Official PyTorch implementation of the paper: Flow Matching in Latent Space
GNU Affero General Public License v3.0
175 stars 6 forks source link

Does training is stable? #3

Open kleinzcy opened 9 months ago

kleinzcy commented 9 months ago

Hi, authors:

Thanks for your work and code. I have tried to run your code on 2 A100. But the result is ~7, which seems hard to achieve 5.26 on Celeba 256x256. Therefore, I am curious about the stability of training. Do the results vary a lot for several runs?

hao-pt commented 8 months ago

The training is relatively stable and consistent for each single experiment. It is not as varied as your provided results. May you provide us your training hyper-params and the detail of model checkpoint you used for evaluation like checkpoint at which epoch? One practice is to enable --use_ema args when training to mitigate the large oscillation of model performance.

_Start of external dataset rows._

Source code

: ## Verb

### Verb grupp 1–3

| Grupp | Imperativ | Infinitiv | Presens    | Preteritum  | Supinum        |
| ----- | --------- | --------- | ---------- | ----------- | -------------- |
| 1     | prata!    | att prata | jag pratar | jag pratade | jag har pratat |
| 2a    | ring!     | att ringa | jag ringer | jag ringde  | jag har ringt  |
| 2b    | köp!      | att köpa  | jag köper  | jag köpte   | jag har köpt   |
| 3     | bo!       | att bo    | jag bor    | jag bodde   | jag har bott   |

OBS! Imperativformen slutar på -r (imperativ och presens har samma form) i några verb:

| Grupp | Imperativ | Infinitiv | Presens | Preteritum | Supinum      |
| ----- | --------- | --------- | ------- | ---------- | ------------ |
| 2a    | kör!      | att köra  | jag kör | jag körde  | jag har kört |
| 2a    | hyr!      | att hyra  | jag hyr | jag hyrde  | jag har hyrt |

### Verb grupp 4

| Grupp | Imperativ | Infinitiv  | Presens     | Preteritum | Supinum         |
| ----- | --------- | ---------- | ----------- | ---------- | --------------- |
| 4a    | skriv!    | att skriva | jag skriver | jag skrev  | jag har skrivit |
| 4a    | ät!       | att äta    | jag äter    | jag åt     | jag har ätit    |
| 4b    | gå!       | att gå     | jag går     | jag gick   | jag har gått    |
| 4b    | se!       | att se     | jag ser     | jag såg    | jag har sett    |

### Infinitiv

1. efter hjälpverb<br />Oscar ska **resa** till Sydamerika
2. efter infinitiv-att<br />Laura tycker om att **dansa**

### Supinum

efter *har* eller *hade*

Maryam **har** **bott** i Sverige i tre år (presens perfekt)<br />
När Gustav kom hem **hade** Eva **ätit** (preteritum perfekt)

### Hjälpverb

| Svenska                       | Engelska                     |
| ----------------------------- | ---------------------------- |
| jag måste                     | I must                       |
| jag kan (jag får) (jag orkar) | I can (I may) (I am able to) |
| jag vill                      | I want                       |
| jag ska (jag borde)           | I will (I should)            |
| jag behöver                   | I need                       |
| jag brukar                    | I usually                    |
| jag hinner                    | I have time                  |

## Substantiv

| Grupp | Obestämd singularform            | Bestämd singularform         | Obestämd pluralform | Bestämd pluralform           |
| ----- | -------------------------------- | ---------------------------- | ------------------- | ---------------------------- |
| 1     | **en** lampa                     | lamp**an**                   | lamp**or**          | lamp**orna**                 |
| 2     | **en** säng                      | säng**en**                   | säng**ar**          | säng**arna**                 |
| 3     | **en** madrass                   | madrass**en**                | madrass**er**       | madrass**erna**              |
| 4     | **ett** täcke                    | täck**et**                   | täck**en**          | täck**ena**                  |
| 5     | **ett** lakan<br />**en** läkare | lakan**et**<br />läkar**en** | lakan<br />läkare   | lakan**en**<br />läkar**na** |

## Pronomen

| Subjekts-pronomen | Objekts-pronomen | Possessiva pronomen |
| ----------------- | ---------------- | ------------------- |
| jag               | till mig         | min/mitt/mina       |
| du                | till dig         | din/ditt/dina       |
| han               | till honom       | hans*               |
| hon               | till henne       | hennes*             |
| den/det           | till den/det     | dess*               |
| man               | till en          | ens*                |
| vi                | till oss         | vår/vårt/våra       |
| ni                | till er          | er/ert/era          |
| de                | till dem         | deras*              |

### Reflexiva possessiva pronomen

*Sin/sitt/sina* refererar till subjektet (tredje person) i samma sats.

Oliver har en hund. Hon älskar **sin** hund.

kleinzcy commented 8 months ago

Thanks for your reply. The script I use is as follows:

accelerate launch --main_process_port 33996 --num_processes 2 --exp celeb_f8_dit_g2 \
    --dataset celeba_256 --datadir celeba_hq/celeba-lmdb \
    --batch_size 32 --num_epoch 500 \
    --image_size 256 --f 8 --num_in_channels 4 --num_out_channels 4 \
    --nf 256 --ch_mult 1 2 3 4 --attn_resolution 16 8 4 --num_res_blocks 2 \
    --lr 2e-4 --scale_factor 0.18215 --no_lr_decay \
    --model_type DiT-L/2 --num_classes 1 --label_dropout 0. \
    --save_content --save_content_every 10 

And I use the checkpoint of 474 and 500 epochs for evaluation. I will try to use --use_ema.